Task inputs: Begin
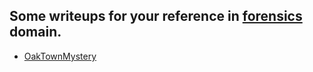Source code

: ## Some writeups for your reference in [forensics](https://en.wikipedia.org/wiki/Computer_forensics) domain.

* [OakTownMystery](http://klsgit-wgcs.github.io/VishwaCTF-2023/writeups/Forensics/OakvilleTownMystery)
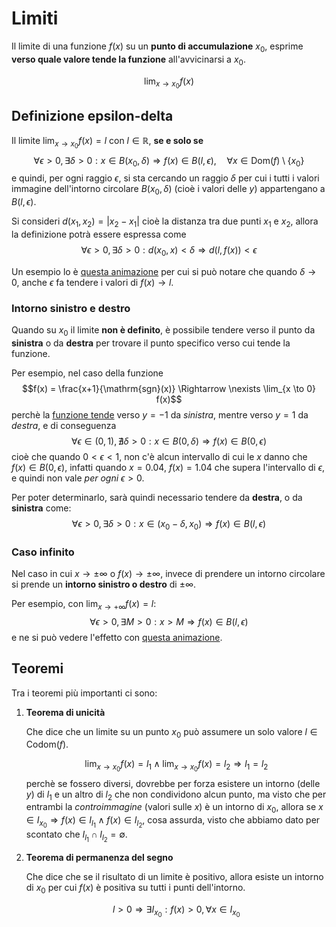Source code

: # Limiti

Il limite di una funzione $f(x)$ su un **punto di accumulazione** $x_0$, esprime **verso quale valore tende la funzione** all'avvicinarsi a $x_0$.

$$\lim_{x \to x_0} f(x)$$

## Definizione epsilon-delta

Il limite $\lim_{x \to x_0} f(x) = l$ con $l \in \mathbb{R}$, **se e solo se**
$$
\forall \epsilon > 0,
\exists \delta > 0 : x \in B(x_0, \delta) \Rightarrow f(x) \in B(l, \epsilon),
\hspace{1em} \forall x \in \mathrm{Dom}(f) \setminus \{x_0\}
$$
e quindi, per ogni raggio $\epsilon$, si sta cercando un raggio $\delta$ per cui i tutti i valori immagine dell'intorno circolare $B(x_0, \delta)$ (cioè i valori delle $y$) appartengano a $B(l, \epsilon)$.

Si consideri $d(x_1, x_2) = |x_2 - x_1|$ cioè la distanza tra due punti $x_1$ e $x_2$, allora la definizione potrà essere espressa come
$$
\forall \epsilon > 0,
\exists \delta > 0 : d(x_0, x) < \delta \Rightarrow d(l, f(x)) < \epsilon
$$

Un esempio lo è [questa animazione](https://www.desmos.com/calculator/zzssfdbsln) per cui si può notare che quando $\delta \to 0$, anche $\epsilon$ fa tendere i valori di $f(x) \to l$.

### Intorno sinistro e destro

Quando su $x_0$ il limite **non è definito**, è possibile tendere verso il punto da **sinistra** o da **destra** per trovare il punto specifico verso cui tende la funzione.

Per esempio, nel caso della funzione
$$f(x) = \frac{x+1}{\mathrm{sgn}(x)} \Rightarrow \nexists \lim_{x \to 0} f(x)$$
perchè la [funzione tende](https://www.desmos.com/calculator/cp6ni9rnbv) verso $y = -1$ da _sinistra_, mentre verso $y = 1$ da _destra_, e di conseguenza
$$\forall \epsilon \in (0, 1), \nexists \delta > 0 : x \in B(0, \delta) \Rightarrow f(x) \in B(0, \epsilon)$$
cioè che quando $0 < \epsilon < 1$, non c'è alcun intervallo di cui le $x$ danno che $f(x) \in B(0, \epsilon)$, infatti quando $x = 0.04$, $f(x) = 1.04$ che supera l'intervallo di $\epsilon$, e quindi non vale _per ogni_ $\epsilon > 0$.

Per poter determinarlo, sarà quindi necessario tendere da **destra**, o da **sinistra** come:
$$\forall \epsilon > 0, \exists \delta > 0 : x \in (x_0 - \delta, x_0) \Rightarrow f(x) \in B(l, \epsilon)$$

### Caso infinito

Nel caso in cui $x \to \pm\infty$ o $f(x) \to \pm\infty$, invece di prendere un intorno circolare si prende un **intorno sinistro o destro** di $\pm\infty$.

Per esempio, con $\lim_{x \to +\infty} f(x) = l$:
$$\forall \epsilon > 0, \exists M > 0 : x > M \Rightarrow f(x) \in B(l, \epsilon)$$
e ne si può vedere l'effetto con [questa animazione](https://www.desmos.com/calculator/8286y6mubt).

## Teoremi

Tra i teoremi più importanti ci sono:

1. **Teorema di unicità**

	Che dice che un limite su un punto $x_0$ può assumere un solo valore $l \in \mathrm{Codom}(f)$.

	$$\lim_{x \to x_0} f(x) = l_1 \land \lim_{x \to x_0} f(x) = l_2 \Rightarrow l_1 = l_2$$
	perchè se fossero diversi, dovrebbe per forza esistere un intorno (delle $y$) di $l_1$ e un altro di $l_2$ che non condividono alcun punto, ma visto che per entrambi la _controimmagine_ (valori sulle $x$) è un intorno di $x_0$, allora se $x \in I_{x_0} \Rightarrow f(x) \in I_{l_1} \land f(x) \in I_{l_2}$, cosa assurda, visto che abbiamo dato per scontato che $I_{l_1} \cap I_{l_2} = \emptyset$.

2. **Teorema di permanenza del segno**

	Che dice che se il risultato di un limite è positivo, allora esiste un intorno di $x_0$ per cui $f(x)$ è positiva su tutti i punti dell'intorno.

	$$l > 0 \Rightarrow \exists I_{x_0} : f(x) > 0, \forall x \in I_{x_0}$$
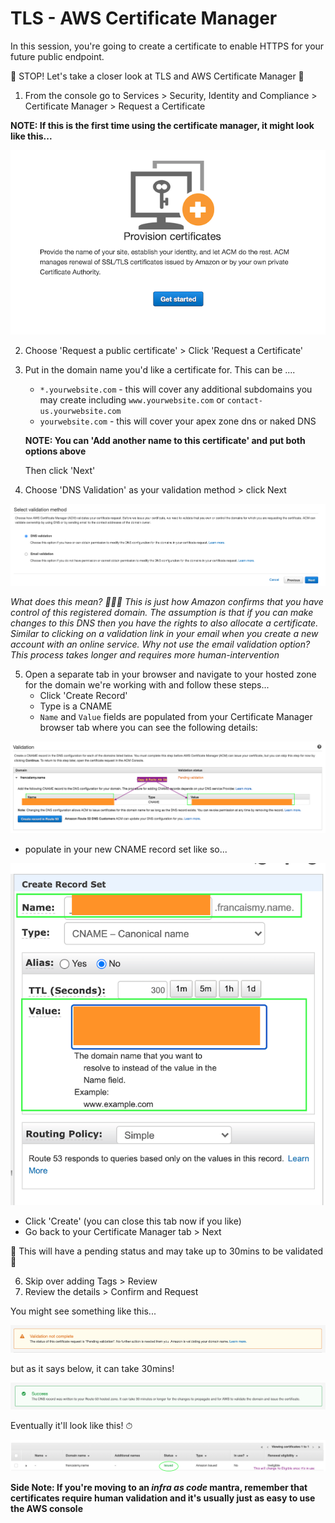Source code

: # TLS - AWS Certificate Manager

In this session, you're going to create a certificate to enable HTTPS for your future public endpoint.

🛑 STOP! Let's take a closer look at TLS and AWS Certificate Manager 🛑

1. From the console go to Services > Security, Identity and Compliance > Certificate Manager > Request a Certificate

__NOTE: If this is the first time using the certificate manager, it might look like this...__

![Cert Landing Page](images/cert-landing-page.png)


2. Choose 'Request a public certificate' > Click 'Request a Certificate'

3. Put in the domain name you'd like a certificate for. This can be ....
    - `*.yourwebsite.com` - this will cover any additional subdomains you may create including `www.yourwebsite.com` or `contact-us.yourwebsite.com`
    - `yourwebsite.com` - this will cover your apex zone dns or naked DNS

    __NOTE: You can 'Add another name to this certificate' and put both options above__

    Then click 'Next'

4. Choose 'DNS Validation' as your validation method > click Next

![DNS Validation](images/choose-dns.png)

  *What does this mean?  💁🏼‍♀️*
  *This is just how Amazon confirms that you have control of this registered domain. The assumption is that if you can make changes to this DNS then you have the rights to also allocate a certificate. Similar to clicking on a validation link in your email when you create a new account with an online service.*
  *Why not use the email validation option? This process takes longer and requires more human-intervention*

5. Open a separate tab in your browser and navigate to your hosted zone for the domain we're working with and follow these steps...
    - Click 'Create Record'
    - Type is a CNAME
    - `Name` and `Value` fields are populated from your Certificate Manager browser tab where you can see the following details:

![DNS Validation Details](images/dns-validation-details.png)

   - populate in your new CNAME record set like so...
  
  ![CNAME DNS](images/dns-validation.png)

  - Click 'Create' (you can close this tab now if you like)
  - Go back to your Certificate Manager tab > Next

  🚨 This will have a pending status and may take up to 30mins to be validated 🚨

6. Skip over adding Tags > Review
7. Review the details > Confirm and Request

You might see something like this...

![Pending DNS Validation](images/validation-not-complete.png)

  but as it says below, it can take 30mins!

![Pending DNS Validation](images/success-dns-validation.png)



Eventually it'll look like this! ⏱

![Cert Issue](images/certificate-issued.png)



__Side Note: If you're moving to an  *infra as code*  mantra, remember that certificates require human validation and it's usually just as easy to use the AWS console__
Task inputs: End
Your instructions: Without the pictures, return the records above exactly as given.

Your response:
Source code

: ## Some writeups for your reference in [forensics](https://en.wikipedia.org/wiki/Computer_forensics) domain.

* [OakTownMystery](http://klsgit-wgcs.github.io/VishwaCTF-2023/writeups/Forensics/OakvilleTownMystery)
Source code

: # Limiti

Il limite di una funzione $f(x)$ su un **punto di accumulazione** $x_0$, esprime **verso quale valore tende la funzione** all'avvicinarsi a $x_0$.

$$\lim_{x \to x_0} f(x)$$

## Definizione epsilon-delta

Il limite $\lim_{x \to x_0} f(x) = l$ con $l \in \mathbb{R}$, **se e solo se**
$$
\forall \epsilon > 0,
\exists \delta > 0 : x \in B(x_0, \delta) \Rightarrow f(x) \in B(l, \epsilon),
\hspace{1em} \forall x \in \mathrm{Dom}(f) \setminus \{x_0\}
$$
e quindi, per ogni raggio $\epsilon$, si sta cercando un raggio $\delta$ per cui i tutti i valori immagine dell'intorno circolare $B(x_0, \delta)$ (cioè i valori delle $y$) appartengano a $B(l, \epsilon)$.

Si consideri $d(x_1, x_2) = |x_2 - x_1|$ cioè la distanza tra due punti $x_1$ e $x_2$, allora la definizione potrà essere espressa come
$$
\forall \epsilon > 0,
\exists \delta > 0 : d(x_0, x) < \delta \Rightarrow d(l, f(x)) < \epsilon
$$

Un esempio lo è [questa animazione](https://www.desmos.com/calculator/zzssfdbsln) per cui si può notare che quando $\delta \to 0$, anche $\epsilon$ fa tendere i valori di $f(x) \to l$.

### Intorno sinistro e destro

Quando su $x_0$ il limite **non è definito**, è possibile tendere verso il punto da **sinistra** o da **destra** per trovare il punto specifico verso cui tende la funzione.

Per esempio, nel caso della funzione
$$f(x) = \frac{x+1}{\mathrm{sgn}(x)} \Rightarrow \nexists \lim_{x \to 0} f(x)$$
perchè la [funzione tende](https://www.desmos.com/calculator/cp6ni9rnbv) verso $y = -1$ da _sinistra_, mentre verso $y = 1$ da _destra_, e di conseguenza
$$\forall \epsilon \in (0, 1), \nexists \delta > 0 : x \in B(0, \delta) \Rightarrow f(x) \in B(0, \epsilon)$$
cioè che quando $0 < \epsilon < 1$, non c'è alcun intervallo di cui le $x$ danno che $f(x) \in B(0, \epsilon)$, infatti quando $x = 0.04$, $f(x) = 1.04$ che supera l'intervallo di $\epsilon$, e quindi non vale _per ogni_ $\epsilon > 0$.

Per poter determinarlo, sarà quindi necessario tendere da **destra**, o da **sinistra** come:
$$\forall \epsilon > 0, \exists \delta > 0 : x \in (x_0 - \delta, x_0) \Rightarrow f(x) \in B(l, \epsilon)$$

### Caso infinito

Nel caso in cui $x \to \pm\infty$ o $f(x) \to \pm\infty$, invece di prendere un intorno circolare si prende un **intorno sinistro o destro** di $\pm\infty$.

Per esempio, con $\lim_{x \to +\infty} f(x) = l$:
$$\forall \epsilon > 0, \exists M > 0 : x > M \Rightarrow f(x) \in B(l, \epsilon)$$
e ne si può vedere l'effetto con [questa animazione](https://www.desmos.com/calculator/8286y6mubt).

## Teoremi

Tra i teoremi più importanti ci sono:

1. **Teorema di unicità**

	Che dice che un limite su un punto $x_0$ può assumere un solo valore $l \in \mathrm{Codom}(f)$.

	$$\lim_{x \to x_0} f(x) = l_1 \land \lim_{x \to x_0} f(x) = l_2 \Rightarrow l_1 = l_2$$
	perchè se fossero diversi, dovrebbe per forza esistere un intorno (delle $y$) di $l_1$ e un altro di $l_2$ che non condividono alcun punto, ma visto che per entrambi la _controimmagine_ (valori sulle $x$) è un intorno di $x_0$, allora se $x \in I_{x_0} \Rightarrow f(x) \in I_{l_1} \land f(x) \in I_{l_2}$, cosa assurda, visto che abbiamo dato per scontato che $I_{l_1} \cap I_{l_2} = \emptyset$.

2. **Teorema di permanenza del segno**

	Che dice che se il risultato di un limite è positivo, allora esiste un intorno di $x_0$ per cui $f(x)$ è positiva su tutti i punti dell'intorno.

	$$l > 0 \Rightarrow \exists I_{x_0} : f(x) > 0, \forall x \in I_{x_0}$$
Source code

: # TLS - AWS Certificate Manager

In this session, you're going to create a certificate to enable HTTPS for your future public endpoint.

🛑 STOP! Let's take a closer look at TLS and AWS Certificate Manager 🛑

1. From the console go to Services > Security, Identity and Compliance > Certificate Manager > Request a Certificate

__NOTE: If this is the first time using the certificate manager, it might look like this...__

![Cert Landing Page](images/cert-landing-page.png)


2. Choose 'Request a public certificate' > Click 'Request a Certificate'

3. Put in the domain name you'd like a certificate for. This can be ....
    - `*.yourwebsite.com` - this will cover any additional subdomains you may create including `www.yourwebsite.com` or `contact-us.yourwebsite.com`
    - `yourwebsite.com` - this will cover your apex zone dns or naked DNS

    __NOTE: You can 'Add another name to this certificate' and put both options above__

    Then click 'Next'

4. Choose 'DNS Validation' as your validation method > click Next

![DNS Validation](images/choose-dns.png)

  *What does this mean?  💁🏼‍♀️*
  *This is just how Amazon confirms that you have control of this registered domain. The assumption is that if you can make changes to this DNS then you have the rights to also allocate a certificate. Similar to clicking on a validation link in your email when you create a new account with an online service.*
  *Why not use the email validation option? This process takes longer and requires more human-intervention*

5. Open a separate tab in your browser and navigate to your hosted zone for the domain we're working with and follow these steps...
    - Click 'Create Record'
    - Type is a CNAME
    - `Name` and `Value` fields are populated from your Certificate Manager browser tab where you can see the following details:

![DNS Validation Details](images/dns-validation-details.png)

   - populate in your new CNAME record set like so...
  
  ![CNAME DNS](images/dns-validation.png)

  - Click 'Create' (you can close this tab now if you like)
  - Go back to your Certificate Manager tab > Next

  🚨 This will have a pending status and may take up to 30mins to be validated 🚨

6. Skip over adding Tags > Review
7. Review the details > Confirm and Request

You might see something like this...

![Pending DNS Validation](images/validation-not-complete.png)

  but as it says below, it can take 30mins!

![Pending DNS Validation](images/success-dns-validation.png)



Eventually it'll look like this! ⏱

![Cert Issue](images/certificate-issued.png)



__Side Note: If you're moving to an  *infra as code*  mantra, remember that certificates require human validation and it's usually just as easy to use the AWS console__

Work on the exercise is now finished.